# suitable tank mates for a Black Calvus



## leongreenway

Hi,

can anyone give my advise on a / some nice fish (i want them to look a bit like the american cichlids - firemouth, convict etc). To go with a Black Calvus in a 25G tank. I would like Cichlids. 

Other fish in my tank are BN Plec and ..... a Redtailed Black shark. 

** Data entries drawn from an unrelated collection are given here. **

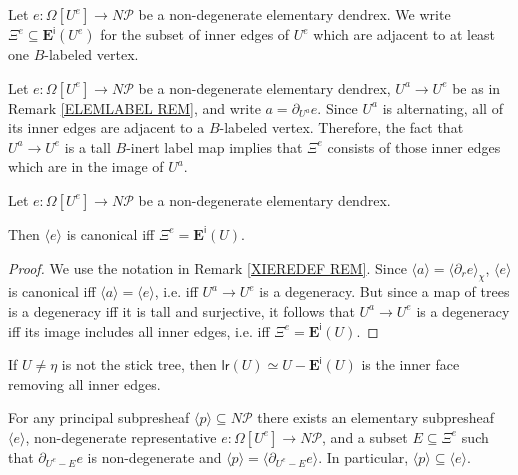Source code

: \documentclass[a4paper,10pt
,draft
]{article}%
\renewcommand{\1}{\eta}%
\begin{document}
\begin{definition}\label{XIEDGES DEF}
Let $e \colon \Omega[U^e] \to N \mathcal{P}$ be a non-degenerate elementary dendrex.
We write
$\Xi^e \subseteq \boldsymbol{E}^{\mathsf{i}}(U^e)$
for the subset of inner edges of $U^e$ which are adjacent to at least one $B$-labeled vertex.
\end{definition}




\begin{remark}\label{XIEREDEF REM}
Let $e \colon \Omega[U^e] \to N \mathcal{P}$ be a non-degenerate elementary dendrex, 
$U^a \to U^e$ be as in Remark \ref{ELEMLABEL REM}, 
and write $a = \partial_{U^a} e$.
Since $U^a$ is alternating, all of its inner edges are adjacent to a 
$B$-labeled vertex. 
Therefore, the fact that $U^a \to U^e$ is a tall $B$-inert label map
implies that $\Xi^e$ consists of those inner edges which are in the image of $U^a$.
\end{remark}



\begin{proposition}\label{CANIFFXIE PROP}
Let $e \colon \Omega[U^e] \to N \mathcal{P}$ be a non-degenerate elementary dendrex.

Then $\langle e \rangle$
is canonical iff $\Xi^e = \boldsymbol{E}^{\mathsf{i}}(U)$.
\end{proposition}

\begin{proof}
We use the notation in Remark \ref{XIEREDEF REM}.
Since $\langle a\rangle = \langle \partial_r e \rangle_{\chi}$, 
$\langle e \rangle$
is canonical 
iff
 $\langle a\rangle = \langle e \rangle$, i.e.
iff
$U^a \to U^e$ is a degeneracy. 
But since a map of trees is a degeneracy iff it is tall and surjective,
it follows that $U^a \to U^e$ is a degeneracy
iff its image includes all inner edges, i.e. iff $\Xi^e = \boldsymbol{E}^{\mathsf{i}}(U)$.
\end{proof}



\begin{remark}\label{WHENLRINN REM}
If $U\neq \eta$ is not the stick tree,
then $\mathsf{lr}(U) \simeq U - \boldsymbol{E}^{\mathsf{i}}(U)$
is the inner face removing all inner edges.
\end{remark}



\begin{lemma}\label{ELEMEXIST LEM}
For any principal subpresheaf $\langle p \rangle \subseteq N \mathcal{P}$
there exists an elementary subpresheaf
$\langle e \rangle$, 
non-degenerate representative 
$e \colon \Omega[U^e] \to N \mathcal{P}$,
and a subset $E \subseteq \Xi^{e}$
such that
 $\partial_{U^e-E} e$ is non-degenerate and 
$\langle p \rangle = \langle \partial_{U^e-E} e \rangle$.
In particular,  
$\langle p \rangle \subseteq \langle e \rangle$.
\end{lemma}
\end{document}
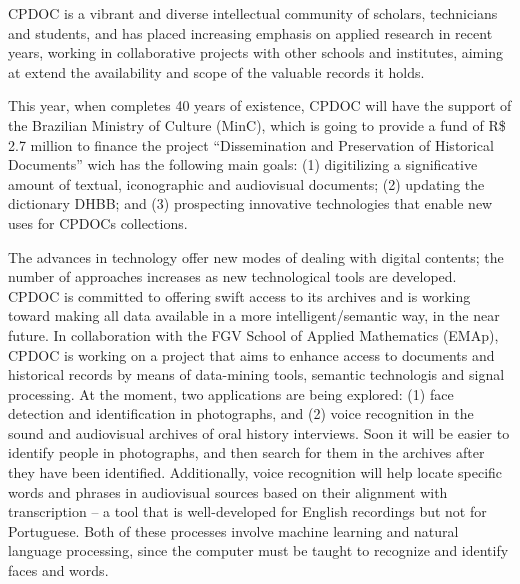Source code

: 
CPDOC is a vibrant and diverse intellectual community of scholars,
technicians and students, and has placed increasing emphasis on
applied research in recent years, working in collaborative projects
with other schools and institutes, aiming at extend the availability
and scope of the valuable records it holds. 


This year, when completes 40 years of existence, CPDOC will have the
support of the Brazilian Ministry of Culture (MinC), which is going to
provide a fund of R\$ 2.7 million to finance the project
``Dissemination and Preservation of Historical Documents'' wich has
the following main goals: (1) digitilizing a significative amount of
textual, iconographic and audiovisual documents; (2) updating the
dictionary DHBB; and (3) prospecting innovative technologies that
enable new uses for CPDOCs collections.

The advances in technology offer new modes of dealing with digital
contents; the number of approaches increases as new technological
tools are developed.  CPDOC is committed to offering swift access to
its archives and is working toward making all data available in a more
intelligent/semantic way, in the near future. In collaboration with
the FGV School of Applied Mathematics (EMAp), CPDOC is working on a
project that aims to enhance access to documents and historical
records by means of data-mining tools, semantic technologis and signal
processing. At the moment, two applications are being explored: (1)
face detection and identification in photographs, and (2) voice
recognition in the sound and audiovisual archives of oral history
interviews. Soon it will be easier to identify people in photographs,
and then search for them in the archives after they have been
identified. Additionally, voice recognition will help locate specific
words and phrases in audiovisual sources based on their alignment with
transcription -- a tool that is well-developed for English recordings
but not for Portuguese. Both of these processes involve machine
learning and natural language processing, since the computer must be
taught to recognize and identify faces and words.

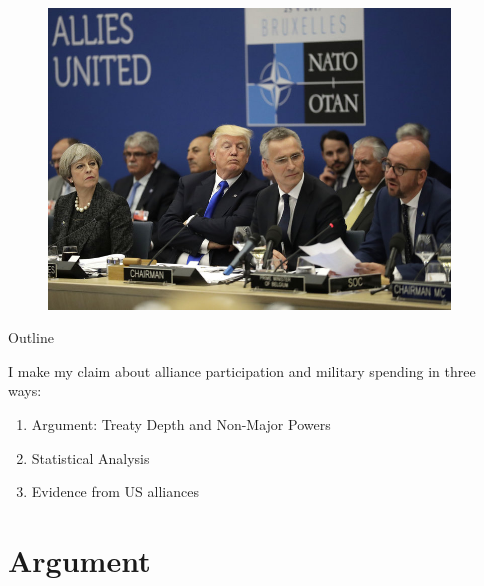 \documentclass[12pt]{beamer}
\begin{document}
\begin{frame}[standout] 

\begin{figure}[htbp]
	\centering
		\includegraphics[width=0.95\textwidth]{trump-nato.jpg}
	\label{fig:trump-nato}
\end{figure}


\end{frame}
 



\begin{frame}{Outline}

I make my claim about alliance participation and military spending in three ways: 

\pause
\begin{enumerate}
\item Argument: Treaty Depth and Non-Major Powers
\pause
\item Statistical Analysis
\pause
\item Evidence from US alliances
\end{enumerate}


\end{frame}


\section{Argument}


\end{document}
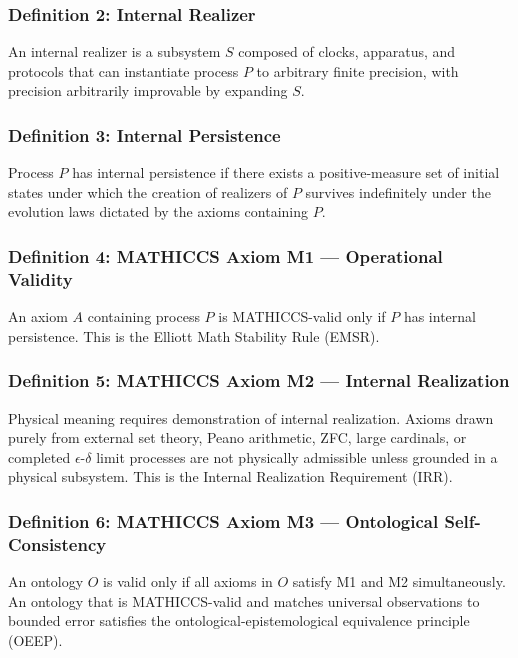 \documentclass[11pt,a4paper]{article}
\begin{document}
\subsubsection{Definition 2: Internal Realizer}

An internal realizer is a subsystem $S$ composed of clocks, apparatus, and protocols that can instantiate process $P$ to arbitrary finite precision, with precision arbitrarily improvable by expanding $S$.

\subsubsection{Definition 3: Internal Persistence}

Process $P$ has internal persistence if there exists a positive-measure set of initial states under which the creation of realizers of $P$ survives indefinitely under the evolution laws dictated by the axioms containing $P$.

\subsubsection{Definition 4: MATHICCS Axiom M1 --- Operational Validity}

An axiom $A$ containing process $P$ is MATHICCS-valid only if $P$ has internal persistence. This is the Elliott Math Stability Rule (EMSR).

\subsubsection{Definition 5: MATHICCS Axiom M2 --- Internal Realization}

Physical meaning requires demonstration of internal realization. Axioms drawn purely from external set theory, Peano arithmetic, ZFC, large cardinals, or completed $\epsilon$-$\delta$ limit processes are not physically admissible unless grounded in a physical subsystem. This is the Internal Realization Requirement (IRR).

\subsubsection{Definition 6: MATHICCS Axiom M3 --- Ontological Self-Consistency}

An ontology $O$ is valid only if all axioms in $O$ satisfy M1 and M2 simultaneously. An ontology that is MATHICCS-valid and matches universal observations to bounded error satisfies the ontological-epistemological equivalence principle (OEEP).
\end{document}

I have been told to get rid of either the Calvus or the RTBS, i dont want to unless absolutely necessary. yeah the Calvus doesnt like the RTBS, and chases it away from its hiding place. The shark is too swift and gets away easy.

Plec doesnt give a damn.

Plec 4inches
RTBS 2 1/2 Inches
Black calvus 2 1/2 Inches

Cheers guys

Leon :twisted: :evil: :twisted: :evil: :twisted:


----------



## cameraman_2

The calvus can hold his own as long as he has hiding places. He is always picking on my bigger fish.


----------



## malawi4me2

A 25g seems a little small for a Calvus, especially with the RTBS and BN. I definately wouldn't add anything else. Are you planning on upgrading your tank in the future?


----------



## leongreenway

yes I am, 55Gal minimum.

Which do I leave which do I move...
then what. I do like cichlids


----------



## cameraman_2

I would move the calvus to the new tank and do mostly Lake Tan fish, I like them the best well for the moment anyways. A lot of them look like the saltwater fish you see.


----------